Work request:
Copy each line below in which the string "images" occurs.

Records from a data source:
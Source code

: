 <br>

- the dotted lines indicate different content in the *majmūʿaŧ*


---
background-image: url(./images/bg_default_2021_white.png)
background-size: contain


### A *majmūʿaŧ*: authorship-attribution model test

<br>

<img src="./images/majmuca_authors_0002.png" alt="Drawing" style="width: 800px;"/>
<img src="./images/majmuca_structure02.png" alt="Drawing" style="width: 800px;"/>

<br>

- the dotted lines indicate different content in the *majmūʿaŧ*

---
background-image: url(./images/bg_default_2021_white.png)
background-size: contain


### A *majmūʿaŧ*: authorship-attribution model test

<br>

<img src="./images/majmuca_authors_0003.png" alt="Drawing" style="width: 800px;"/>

Response to the exercise:
background-image: url(./images/bg_default_2021_white.png)
<img src="./images/majmuca_authors_0002.png" alt="Drawing" style="width: 800px;"/>
<img src="./images/majmuca_structure02.png" alt="Drawing" style="width: 800px;"/>
background-image: url(./images/bg_default_2021_white.png)
<img src="./images/majmuca_authors_0003.png" alt="Drawing" style="width: 800px;"/>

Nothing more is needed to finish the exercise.